Alaska North Slope crude oil ended the fiscal year at $86.46 a barrel on Friday. It’s significantly higher than the revised revenue forecast issued by in March by the Alaska Department of Revenue, which predicted Alaska oil selling at an average of $78 per barrel for the upcoming fiscal year that begins Monday.

The mid-80s price is a strong start for the State of Alaska’s revenue picture. Oil is Alaska’s second top source of state revenue, following the annual transfer of earnings from the Alaska Permanent Fund.

Oil into the Trans Alaska Pipeline System is expected to increase for the upcoming fiscal year by about 13,100 barrels per day, according to the Department of Revenue. With new fields being developed by ConocoPhillips and Santos, and investments in existing fields being made by Hilcorp, the outlook for 2026 and 2027 could see the trend continue.

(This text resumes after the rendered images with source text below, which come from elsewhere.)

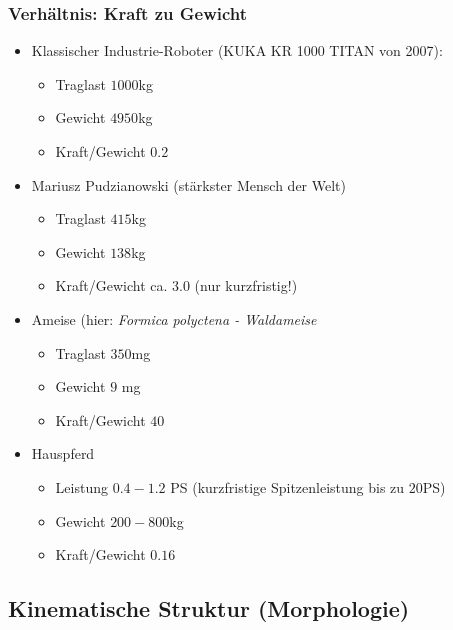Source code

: \subsubsection{Verhältnis: Kraft zu Gewicht}
\begin{itemize}
	\item Klassischer Industrie-Roboter (KUKA KR 1000 TITAN von 2007):
	\begin{itemize}
		\item Traglast $1000$kg
		\item Gewicht $4950$kg
		\item Kraft/Gewicht $0.2$
	\end{itemize}
	\item Mariusz Pudzianowski (\glqq stärkster Mensch der Welt\grqq)
	\begin{itemize}
		\item Traglast $415$kg
		\item Gewicht $138$kg
		\item Kraft/Gewicht ca. $3.0$ (nur kurzfristig!)
	\end{itemize}
	\item Ameise (hier: \textit{Formica polyctena - Waldameise}
	\begin{itemize}
		\item Traglast $350$mg
		\item Gewicht $9$ mg
		\item Kraft/Gewicht $40$
	\end{itemize}
	\item Hauspferd
	\begin{itemize}
		\item Leistung $0.4 - 1.2$ PS (kurzfristige Spitzenleistung bis zu $20$PS)
		\item Gewicht $200-800$kg
		\item Kraft/Gewicht $0.16$
	\end{itemize}
\end{itemize}

\subsection{Kinematische Struktur (Morphologie)}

Alaska’s oil and gas jobs grew by 700 year over year in May, according to a recent Alaska Department of Labor report, which reported the increase at 9.5%. Every oil and gas industry job supports 15 additional jobs in Alaska, according to a study by McKinley Research Group. Some company leaders say that the oil sector is bustling this year.

Last week, oil going into TAPS dropped to just under 400,000 barrels per day, as annual summer maintenance schedules have begun on the North Slope. This is a normal cycle for the Alaska North Slope oil sector.

Adding credibility to the prediction of Alaska oil prices remaining stable in the coming year is the June 27 issuance of U.S. sanctions against Iran over its nuclear ambitions.

“Over the past month, Iran has announced steps to further expand its nuclear program in ways that have no credible peaceful purpose,” Blinken said. “We remain committed to never letting Iran obtain a nuclear weapon, and we are prepared to use all elements of national power to ensure that outcome,” U.S. Secretary of State Antony Blinken said in a statement.

The sanctions target companies based in the United Arab Emirates and 11 vessels used in the export of Iranian petroleum or petrochemical products.